━━━━━ Provided data ━━━━━
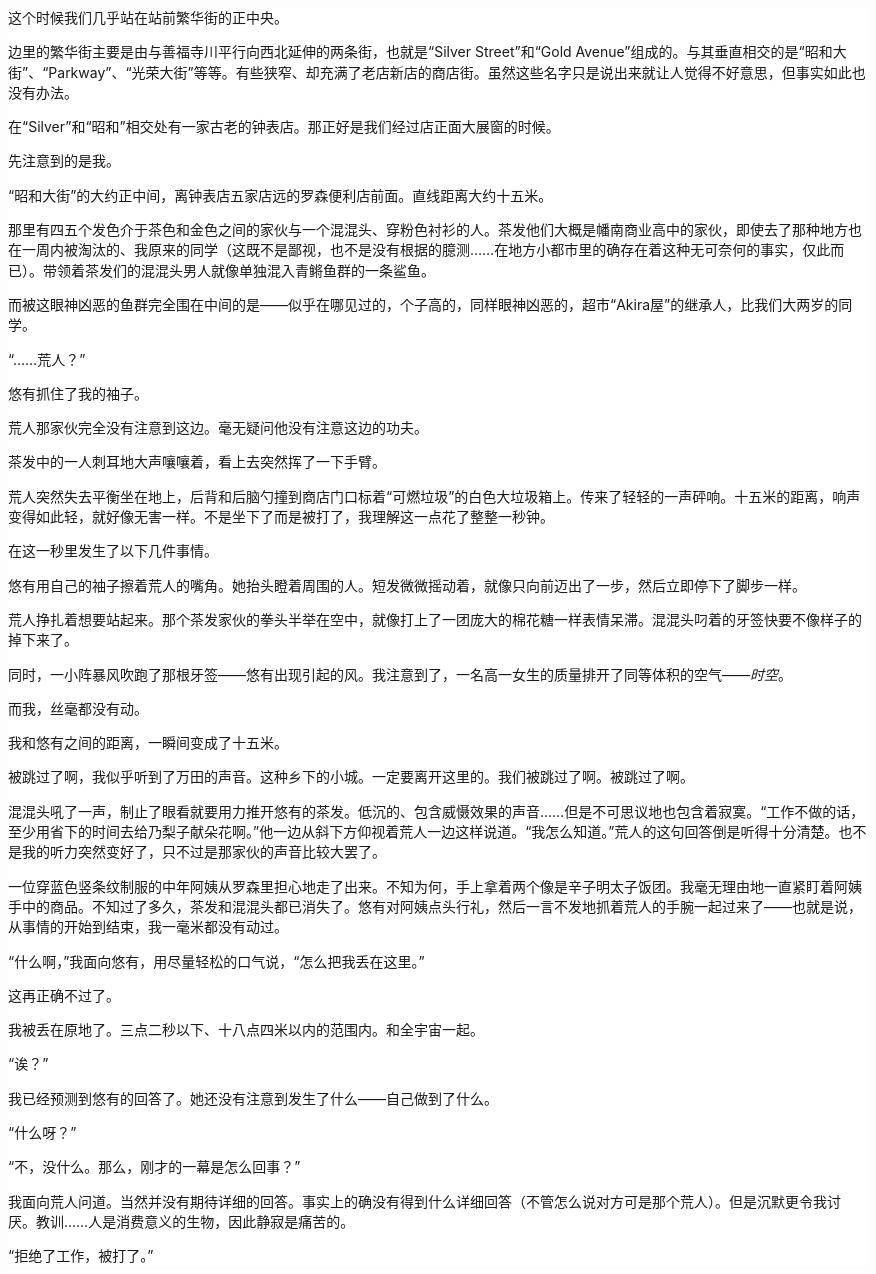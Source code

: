 这个时候我们几乎站在站前繁华街的正中央。

边里的繁华街主要是由与善福寺川平行向西北延伸的两条街，也就是“Silver Street”和“Gold Avenue”组成的。与其垂直相交的是“昭和大街”、“Parkway”、“光荣大街”等等。有些狭窄、却充满了老店新店的商店街。虽然这些名字只是说出来就让人觉得不好意思，但事实如此也没有办法。

在“Silver”和“昭和”相交处有一家古老的钟表店。那正好是我们经过店正面大展窗的时候。

先注意到的是我。

“昭和大街”的大约正中间，离钟表店五家店远的罗森便利店前面。直线距离大约十五米。

那里有四五个发色介于茶色和金色之间的家伙与一个混混头、穿粉色衬衫的人。茶发他们大概是幡南商业高中的家伙，即使去了那种地方也在一周内被淘汰的、我原来的同学（这既不是鄙视，也不是没有根据的臆测……在地方小都市里的确存在着这种无可奈何的事实，仅此而已）。带领着茶发们的混混头男人就像单独混入青鳉鱼群的一条鲨鱼。

而被这眼神凶恶的鱼群完全围在中间的是——似乎在哪见过的，个子高的，同样眼神凶恶的，超市“Akira屋”的继承人，比我们大两岁的同学。

“……荒人？”

悠有抓住了我的袖子。

荒人那家伙完全没有注意到这边。毫无疑问他没有注意这边的功夫。

茶发中的一人刺耳地大声嚷嚷着，看上去突然挥了一下手臂。

荒人突然失去平衡坐在地上，后背和后脑勺撞到商店门口标着“可燃垃圾”的白色大垃圾箱上。传来了轻轻的一声砰响。十五米的距离，响声变得如此轻，就好像无害一样。不是坐下了而是被打了，我理解这一点花了整整一秒钟。

在这一秒里发生了以下几件事情。

悠有用自己的袖子擦着荒人的嘴角。她抬头瞪着周围的人。短发微微摇动着，就像只向前迈出了一步，然后立即停下了脚步一样。

荒人挣扎着想要站起来。那个茶发家伙的拳头半举在空中，就像打上了一团庞大的棉花糖一样表情呆滞。混混头叼着的牙签快要不像样子的掉下来了。

同时，一小阵暴风吹跑了那根牙签——悠有出现引起的风。我注意到了，一名高一女生的质量排开了同等体积的空气——<em>时空</em>。

而我，丝毫都没有动。

我和悠有之间的距离，一瞬间变成了十五米。

被跳过了啊，我似乎听到了万田的声音。这种乡下的小城。一定要离开这里的。我们被跳过了啊。被跳过了啊。

混混头吼了一声，制止了眼看就要用力推开悠有的茶发。低沉的、包含威慑效果的声音……但是不可思议地也包含着寂寞。“工作不做的话，至少用省下的时间去给乃梨子献朵花啊。”他一边从斜下方仰视着荒人一边这样说道。“我怎么知道。”荒人的这句回答倒是听得十分清楚。也不是我的听力突然变好了，只不过是那家伙的声音比较大罢了。

一位穿蓝色竖条纹制服的中年阿姨从罗森里担心地走了出来。不知为何，手上拿着两个像是辛子明太子饭团。我毫无理由地一直紧盯着阿姨手中的商品。不知过了多久，茶发和混混头都已消失了。悠有对阿姨点头行礼，然后一言不发地抓着荒人的手腕一起过来了——也就是说，从事情的开始到结束，我一毫米都没有动过。

“什么啊，”我面向悠有，用尽量轻松的口气说，“怎么把我丢在这里。”

这再正确不过了。

我被丢在原地了。三点二秒以下、十八点四米以内的范围内。和全宇宙一起。

“诶？”

我已经预测到悠有的回答了。她还没有注意到发生了什么——自己做到了什么。

“什么呀？”

“不，没什么。那么，刚才的一幕是怎么回事？”

我面向荒人问道。当然并没有期待详细的回答。事实上的确没有得到什么详细回答（不管怎么说对方可是那个荒人）。但是沉默更令我讨厌。教训……人是消费意义的生物，因此静寂是痛苦的。

“拒绝了工作，被打了。”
━━━━━
§ Activity:
Begin at the top of the records above and retype each line exactly until the line containing "而被这眼神凶恶的鱼群完全围在", which is included. Skip all pictures.

§ Answer box:
Source code

: 这个时候我们几乎站在站前繁华街的正中央。

边里的繁华街主要是由与善福寺川平行向西北延伸的两条街，也就是“Silver Street”和“Gold Avenue”组成的。与其垂直相交的是“昭和大街”、“Parkway”、“光荣大街”等等。有些狭窄、却充满了老店新店的商店街。虽然这些名字只是说出来就让人觉得不好意思，但事实如此也没有办法。

在“Silver”和“昭和”相交处有一家古老的钟表店。那正好是我们经过店正面大展窗的时候。

先注意到的是我。

“昭和大街”的大约正中间，离钟表店五家店远的罗森便利店前面。直线距离大约十五米。

那里有四五个发色介于茶色和金色之间的家伙与一个混混头、穿粉色衬衫的人。茶发他们大概是幡南商业高中的家伙，即使去了那种地方也在一周内被淘汰的、我原来的同学（这既不是鄙视，也不是没有根据的臆测……在地方小都市里的确存在着这种无可奈何的事实，仅此而已）。带领着茶发们的混混头男人就像单独混入青鳉鱼群的一条鲨鱼。

而被这眼神凶恶的鱼群完全围在中间的是——似乎在哪见过的，个子高的，同样眼神凶恶的，超市“Akira屋”的继承人，比我们大两岁的同学。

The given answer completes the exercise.